The bus service to Inle Lake is one of the worse in the all country. The bus is incredible small, with no space whatsoever for your legs, and the road is in really bad state all the way. The price is 10,000 kyats and leaves daily at 4am and takes 9 hours to Kalaw. Add a couple more to the junction town for Inle.
The morning bus to Kalaw leaves at 7:30am, costs 12,000 kyat and is not a bad journey. You arrive around 2pm. The bus to Mandalay leaves at 8:30am and costs 10,000 kyat.
As the Romans do, the best footwear to go about in this site is a pair of plastic slippers or crocs. It is so easy to slip on and take off as one hops from one temple to another. If you don't have a pair of slippers, your hotel might be able to lend you a pair. Wearing socks and tightly laced shoes are a hassle. At the end of the trip, your shoes and socks need a good washing.
Be extra careful when you climb the stairs of less visited temples, hidden beehives just above your head might make Bagan a painful experience!
Head gear is also important. A wide brimmed hat is recommended.
Bring lots of wipes, the best way of cooling off and getting rid of dust and sticky sweat in your face, arms, and feet. There are no air-conditioned buildings to take shelter during very hot noon breaks. Even banks are not air-conditioned.

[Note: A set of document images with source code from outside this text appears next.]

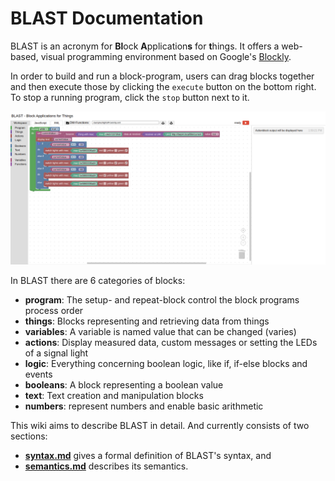 # BLAST Documentation

BLAST is an acronym for **Bl**ock **A**pplication**s** for **t**hings. It offers a web-based, visual programming environment based on Google's [Blockly](https://developers.google.com/blockly). 


In order to build and run a block-program, users can drag blocks together and then execute those by clicking the `execute` button on the bottom right. To stop a running program, click the `stop` button next to it.

![BLAST screenshot](images/blast-screenshot.png)

In BLAST there are 6 categories of blocks:

* **program**: The setup- and repeat-block control the block programs process order
* **things**: Blocks representing and retrieving data from things
* **variables**: A variable is named value that can be changed (varies)
* **actions**: Display measured data, custom messages or setting the LEDs of a signal light
* **logic**: Everything concerning boolean logic, like if, if-else blocks and events
* **booleans**: A block representing a boolean value 
* **text**: Text creation and manipulation blocks
* **numbers**: represent numbers and enable basic arithmetic

This wiki aims to describe BLAST in detail. And currently consists of two sections:

- [**syntax.md**](./syntax.md) gives a formal definition of BLAST's syntax, and 
- [**semantics.md**](./semantics.md) describes its semantics.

Bring a bottle of water and once empty, refill it at your nearest travel agency or banks you happen to stop by. If not squeamish and tight on budget, refill it at the water stations (with local clay jars as water containers) ubiquitously and strategically placed all around the town.

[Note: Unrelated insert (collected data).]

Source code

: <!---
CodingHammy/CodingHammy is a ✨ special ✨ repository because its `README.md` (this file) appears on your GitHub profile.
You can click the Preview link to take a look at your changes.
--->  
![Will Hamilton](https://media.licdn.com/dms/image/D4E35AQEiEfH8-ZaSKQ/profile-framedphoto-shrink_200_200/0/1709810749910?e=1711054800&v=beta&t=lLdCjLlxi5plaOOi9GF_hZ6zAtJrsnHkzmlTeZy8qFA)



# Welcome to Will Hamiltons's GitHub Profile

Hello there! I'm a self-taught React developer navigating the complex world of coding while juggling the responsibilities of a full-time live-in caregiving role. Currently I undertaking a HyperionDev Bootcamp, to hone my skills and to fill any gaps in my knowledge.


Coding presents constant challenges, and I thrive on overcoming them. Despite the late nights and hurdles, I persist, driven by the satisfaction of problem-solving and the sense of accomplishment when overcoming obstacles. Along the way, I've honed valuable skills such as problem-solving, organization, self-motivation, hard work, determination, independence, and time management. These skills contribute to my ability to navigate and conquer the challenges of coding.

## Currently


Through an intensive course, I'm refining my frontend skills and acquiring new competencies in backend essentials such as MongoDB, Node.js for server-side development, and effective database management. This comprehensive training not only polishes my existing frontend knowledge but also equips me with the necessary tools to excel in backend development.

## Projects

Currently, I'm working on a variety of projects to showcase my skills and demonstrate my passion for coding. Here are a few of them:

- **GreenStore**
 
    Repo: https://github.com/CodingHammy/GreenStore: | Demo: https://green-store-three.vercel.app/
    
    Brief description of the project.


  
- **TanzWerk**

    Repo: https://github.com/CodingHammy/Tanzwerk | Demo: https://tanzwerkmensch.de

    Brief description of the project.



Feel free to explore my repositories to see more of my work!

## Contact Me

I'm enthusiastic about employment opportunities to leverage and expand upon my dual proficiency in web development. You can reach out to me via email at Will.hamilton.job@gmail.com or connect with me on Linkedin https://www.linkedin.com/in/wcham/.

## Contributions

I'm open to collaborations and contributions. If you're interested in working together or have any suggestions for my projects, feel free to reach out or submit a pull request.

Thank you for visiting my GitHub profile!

Most of all, bring an ample sun lotion from the scorching sun.
Bagan is not for those with respiratory illnesses as the air is full of dust.
If you are using a bike for your personal tour, when you leave it by the gate, it is 100% assured that your bike will still be there when you get back. Pagan is a family-village setting and anyone who does harm to anybody will surely be known and humiliated, if not prosecuted. Being Asians, Myanmarese value face-saving as important.
As in anywhere, anytime in Myanmar, internet use is always a problem. Surfing is an exercise in futility - super turtle slow and excruciatingly being disconnected often. Ridiculous conspiracy theories such as the noontime heat on the main wiring causes overload during daytime, heavy traffic on Sundays when most people surf, nighttime as well, or because Yahoo has rubbed the government in a wrong way that's why it's favouring only G-mail and Facebook are expected from the shop owners.
Souvenir vendors - young and old, some as young as 6 years, are pros. They manipulate the heartstrings of the tourists using subtle and psychological techniques. They initially act as your bike minders, then guides, then tip providers eventually revealing their true intentions. They sometimes even offer to visit you at your hotel if you aren't decided or you have no available cash. Don't fall for their friendliness, and be firm in your refusal before they get too attached to you even if you insist that you are only a tourist on budget and had already coughed out $5 for each vendor at all temples you've visited. They are hard to shake off and will insist. But most Myanmarese are not crooks, and are fair dealers, as generally they are good Buddhist.